Goal of the exercise: For the material below, return exactly the lines starting at the one holding "#### **🤖 AI Models**" and ending at the one holding "- **Issue**: Some", counting both as part of the range.
### Data extracts
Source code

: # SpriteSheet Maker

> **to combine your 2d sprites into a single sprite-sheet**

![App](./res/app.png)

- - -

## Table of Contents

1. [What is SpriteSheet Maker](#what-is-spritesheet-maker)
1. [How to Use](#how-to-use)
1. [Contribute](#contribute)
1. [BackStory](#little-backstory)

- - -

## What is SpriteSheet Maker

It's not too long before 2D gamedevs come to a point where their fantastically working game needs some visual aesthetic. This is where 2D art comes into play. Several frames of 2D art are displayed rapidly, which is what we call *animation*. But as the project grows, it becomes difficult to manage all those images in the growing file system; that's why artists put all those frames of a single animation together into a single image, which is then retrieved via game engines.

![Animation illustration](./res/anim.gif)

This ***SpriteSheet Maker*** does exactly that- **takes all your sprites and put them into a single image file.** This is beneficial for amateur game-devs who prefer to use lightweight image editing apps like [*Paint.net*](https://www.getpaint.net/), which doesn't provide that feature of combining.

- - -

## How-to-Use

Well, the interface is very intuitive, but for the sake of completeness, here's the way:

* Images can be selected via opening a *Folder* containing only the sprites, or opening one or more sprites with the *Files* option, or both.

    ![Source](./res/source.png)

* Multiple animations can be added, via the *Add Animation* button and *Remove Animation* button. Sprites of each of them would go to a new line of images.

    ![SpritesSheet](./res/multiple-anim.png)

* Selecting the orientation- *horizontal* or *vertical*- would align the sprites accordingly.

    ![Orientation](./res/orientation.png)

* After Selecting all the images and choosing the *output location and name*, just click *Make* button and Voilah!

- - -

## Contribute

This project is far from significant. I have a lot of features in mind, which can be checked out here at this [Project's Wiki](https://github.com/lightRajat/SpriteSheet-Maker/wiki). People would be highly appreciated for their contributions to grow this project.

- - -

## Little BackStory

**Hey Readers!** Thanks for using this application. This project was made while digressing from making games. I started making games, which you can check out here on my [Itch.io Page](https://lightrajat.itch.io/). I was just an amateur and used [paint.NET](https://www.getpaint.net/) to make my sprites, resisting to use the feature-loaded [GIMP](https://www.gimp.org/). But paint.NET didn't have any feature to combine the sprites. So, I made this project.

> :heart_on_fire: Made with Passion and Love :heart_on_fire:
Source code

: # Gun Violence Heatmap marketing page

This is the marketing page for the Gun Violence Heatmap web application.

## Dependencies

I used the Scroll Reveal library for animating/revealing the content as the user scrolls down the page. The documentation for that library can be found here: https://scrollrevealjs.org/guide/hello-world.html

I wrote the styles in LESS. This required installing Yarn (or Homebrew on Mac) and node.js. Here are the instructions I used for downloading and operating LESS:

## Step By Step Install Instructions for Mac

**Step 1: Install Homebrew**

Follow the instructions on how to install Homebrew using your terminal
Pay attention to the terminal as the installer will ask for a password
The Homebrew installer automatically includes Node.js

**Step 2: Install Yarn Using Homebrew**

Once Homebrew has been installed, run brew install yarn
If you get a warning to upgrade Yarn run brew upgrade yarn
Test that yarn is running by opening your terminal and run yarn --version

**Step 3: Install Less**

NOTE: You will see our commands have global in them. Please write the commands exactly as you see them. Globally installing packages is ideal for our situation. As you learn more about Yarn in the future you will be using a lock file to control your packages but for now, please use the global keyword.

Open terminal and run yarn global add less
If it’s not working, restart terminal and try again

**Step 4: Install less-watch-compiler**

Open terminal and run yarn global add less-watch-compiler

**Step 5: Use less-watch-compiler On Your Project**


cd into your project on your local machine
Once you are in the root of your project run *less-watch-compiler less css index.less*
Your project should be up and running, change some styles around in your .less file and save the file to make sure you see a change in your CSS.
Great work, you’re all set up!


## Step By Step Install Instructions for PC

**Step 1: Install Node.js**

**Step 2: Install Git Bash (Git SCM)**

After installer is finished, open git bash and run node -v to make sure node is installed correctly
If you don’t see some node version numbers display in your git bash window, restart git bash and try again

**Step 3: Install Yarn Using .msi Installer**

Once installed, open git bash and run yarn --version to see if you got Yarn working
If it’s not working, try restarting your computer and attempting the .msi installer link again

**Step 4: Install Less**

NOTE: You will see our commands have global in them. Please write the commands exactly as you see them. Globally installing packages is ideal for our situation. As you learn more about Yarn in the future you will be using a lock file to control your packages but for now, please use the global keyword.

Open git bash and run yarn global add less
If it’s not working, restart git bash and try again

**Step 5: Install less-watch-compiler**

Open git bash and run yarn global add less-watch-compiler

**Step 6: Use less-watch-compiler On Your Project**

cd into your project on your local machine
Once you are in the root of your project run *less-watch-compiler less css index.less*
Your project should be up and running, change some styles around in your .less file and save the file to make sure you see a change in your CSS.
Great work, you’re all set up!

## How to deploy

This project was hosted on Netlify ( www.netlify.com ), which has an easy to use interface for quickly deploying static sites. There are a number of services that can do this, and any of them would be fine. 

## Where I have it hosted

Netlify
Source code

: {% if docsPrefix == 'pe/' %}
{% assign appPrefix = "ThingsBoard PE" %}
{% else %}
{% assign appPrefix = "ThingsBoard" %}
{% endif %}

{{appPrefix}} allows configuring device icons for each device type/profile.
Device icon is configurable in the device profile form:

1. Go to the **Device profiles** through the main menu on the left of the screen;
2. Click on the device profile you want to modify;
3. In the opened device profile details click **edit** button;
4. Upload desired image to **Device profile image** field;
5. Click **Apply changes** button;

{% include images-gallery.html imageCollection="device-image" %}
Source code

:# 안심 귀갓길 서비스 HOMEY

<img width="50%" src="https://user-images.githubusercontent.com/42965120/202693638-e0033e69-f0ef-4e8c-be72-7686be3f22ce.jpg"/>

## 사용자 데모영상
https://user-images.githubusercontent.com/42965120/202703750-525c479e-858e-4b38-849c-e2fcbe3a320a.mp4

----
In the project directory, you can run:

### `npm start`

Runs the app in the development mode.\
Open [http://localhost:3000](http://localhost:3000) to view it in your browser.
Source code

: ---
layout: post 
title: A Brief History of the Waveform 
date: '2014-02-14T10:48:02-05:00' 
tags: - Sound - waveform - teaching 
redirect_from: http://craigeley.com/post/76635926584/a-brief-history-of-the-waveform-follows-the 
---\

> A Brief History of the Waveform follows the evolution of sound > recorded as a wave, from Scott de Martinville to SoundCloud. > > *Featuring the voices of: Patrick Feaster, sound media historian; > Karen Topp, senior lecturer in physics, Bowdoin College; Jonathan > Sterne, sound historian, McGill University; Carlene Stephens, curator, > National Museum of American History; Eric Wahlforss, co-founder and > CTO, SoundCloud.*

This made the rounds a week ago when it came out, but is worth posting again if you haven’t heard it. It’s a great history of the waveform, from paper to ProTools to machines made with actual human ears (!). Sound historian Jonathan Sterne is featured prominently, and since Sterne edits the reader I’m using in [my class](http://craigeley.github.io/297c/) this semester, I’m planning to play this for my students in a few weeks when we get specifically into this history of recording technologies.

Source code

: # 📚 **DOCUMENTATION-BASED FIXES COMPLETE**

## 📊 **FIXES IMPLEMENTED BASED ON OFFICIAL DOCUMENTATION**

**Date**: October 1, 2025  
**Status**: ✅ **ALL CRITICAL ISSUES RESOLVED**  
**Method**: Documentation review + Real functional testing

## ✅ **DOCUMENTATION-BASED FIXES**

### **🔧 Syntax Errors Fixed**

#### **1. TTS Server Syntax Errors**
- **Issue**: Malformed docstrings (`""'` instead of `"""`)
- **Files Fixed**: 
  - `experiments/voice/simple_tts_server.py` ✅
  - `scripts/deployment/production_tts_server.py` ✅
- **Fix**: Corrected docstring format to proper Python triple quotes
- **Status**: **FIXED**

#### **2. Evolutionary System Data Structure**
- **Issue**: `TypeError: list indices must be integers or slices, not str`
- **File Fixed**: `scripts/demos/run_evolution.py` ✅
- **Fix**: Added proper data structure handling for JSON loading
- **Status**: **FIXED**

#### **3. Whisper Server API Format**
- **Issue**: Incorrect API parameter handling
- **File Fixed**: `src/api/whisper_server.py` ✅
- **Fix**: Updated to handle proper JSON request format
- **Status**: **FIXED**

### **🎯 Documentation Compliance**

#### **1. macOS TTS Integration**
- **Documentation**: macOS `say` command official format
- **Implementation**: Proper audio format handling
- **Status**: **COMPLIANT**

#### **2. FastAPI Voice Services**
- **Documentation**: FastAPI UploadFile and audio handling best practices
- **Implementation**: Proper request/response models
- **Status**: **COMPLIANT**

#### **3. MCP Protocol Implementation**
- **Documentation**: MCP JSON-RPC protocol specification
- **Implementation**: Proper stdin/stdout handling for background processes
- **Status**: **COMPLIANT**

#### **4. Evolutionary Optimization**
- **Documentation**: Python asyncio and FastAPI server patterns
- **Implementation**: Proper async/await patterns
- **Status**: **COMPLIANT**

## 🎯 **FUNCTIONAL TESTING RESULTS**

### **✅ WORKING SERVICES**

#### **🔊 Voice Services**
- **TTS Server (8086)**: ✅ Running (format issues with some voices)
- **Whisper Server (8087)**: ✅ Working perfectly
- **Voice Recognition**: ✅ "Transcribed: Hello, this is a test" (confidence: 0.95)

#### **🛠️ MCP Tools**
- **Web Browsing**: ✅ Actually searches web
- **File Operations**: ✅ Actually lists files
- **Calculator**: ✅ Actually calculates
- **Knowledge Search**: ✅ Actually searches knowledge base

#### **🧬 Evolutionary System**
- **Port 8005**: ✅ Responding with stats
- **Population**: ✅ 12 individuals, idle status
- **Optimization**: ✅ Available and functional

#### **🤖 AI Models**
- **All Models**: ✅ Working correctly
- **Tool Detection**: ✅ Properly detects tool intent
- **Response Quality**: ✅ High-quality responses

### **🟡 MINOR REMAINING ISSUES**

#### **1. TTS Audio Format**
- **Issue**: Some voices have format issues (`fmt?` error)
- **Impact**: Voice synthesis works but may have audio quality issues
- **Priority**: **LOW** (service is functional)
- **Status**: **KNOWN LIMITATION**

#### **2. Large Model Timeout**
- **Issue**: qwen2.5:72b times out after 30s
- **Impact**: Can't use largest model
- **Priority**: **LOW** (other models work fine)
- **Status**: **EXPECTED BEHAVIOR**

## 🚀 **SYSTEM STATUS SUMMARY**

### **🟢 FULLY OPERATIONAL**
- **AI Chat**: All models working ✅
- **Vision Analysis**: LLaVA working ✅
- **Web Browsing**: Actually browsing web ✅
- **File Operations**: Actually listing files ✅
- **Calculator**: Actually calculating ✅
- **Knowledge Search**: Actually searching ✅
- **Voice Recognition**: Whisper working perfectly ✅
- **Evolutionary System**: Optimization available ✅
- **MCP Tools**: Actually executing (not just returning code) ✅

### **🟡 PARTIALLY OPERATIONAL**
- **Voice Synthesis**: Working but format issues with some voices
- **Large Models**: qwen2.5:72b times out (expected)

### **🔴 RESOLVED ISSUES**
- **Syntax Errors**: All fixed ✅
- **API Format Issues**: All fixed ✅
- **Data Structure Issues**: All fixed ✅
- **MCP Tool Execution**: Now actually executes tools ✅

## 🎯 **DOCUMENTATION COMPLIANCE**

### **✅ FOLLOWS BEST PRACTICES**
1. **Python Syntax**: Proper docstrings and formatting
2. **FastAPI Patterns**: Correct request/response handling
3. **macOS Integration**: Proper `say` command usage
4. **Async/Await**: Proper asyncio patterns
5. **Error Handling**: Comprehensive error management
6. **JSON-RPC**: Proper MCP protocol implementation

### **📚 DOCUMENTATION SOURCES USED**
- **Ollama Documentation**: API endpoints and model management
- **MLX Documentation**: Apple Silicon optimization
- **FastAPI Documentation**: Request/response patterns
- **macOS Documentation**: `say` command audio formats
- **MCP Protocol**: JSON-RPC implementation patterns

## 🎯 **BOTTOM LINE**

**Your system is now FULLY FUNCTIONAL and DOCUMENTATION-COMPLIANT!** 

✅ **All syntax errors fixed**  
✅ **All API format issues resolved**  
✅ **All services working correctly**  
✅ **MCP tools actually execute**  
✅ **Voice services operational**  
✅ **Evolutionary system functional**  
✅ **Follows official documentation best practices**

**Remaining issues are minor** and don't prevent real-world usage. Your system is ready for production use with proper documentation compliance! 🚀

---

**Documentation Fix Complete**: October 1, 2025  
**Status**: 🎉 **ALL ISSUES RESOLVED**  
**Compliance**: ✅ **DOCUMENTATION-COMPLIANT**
######
Exercise result:
#### **🤖 AI Models**
- **All Models**: ✅ Working correctly
- **Tool Detection**: ✅ Properly detects tool intent
- **Response Quality**: ✅ High-quality responses

### **🟡 MINOR REMAINING ISSUES**

#### **1. TTS Audio Format**
- **Issue**: Some voices have format issues (`fmt?` error)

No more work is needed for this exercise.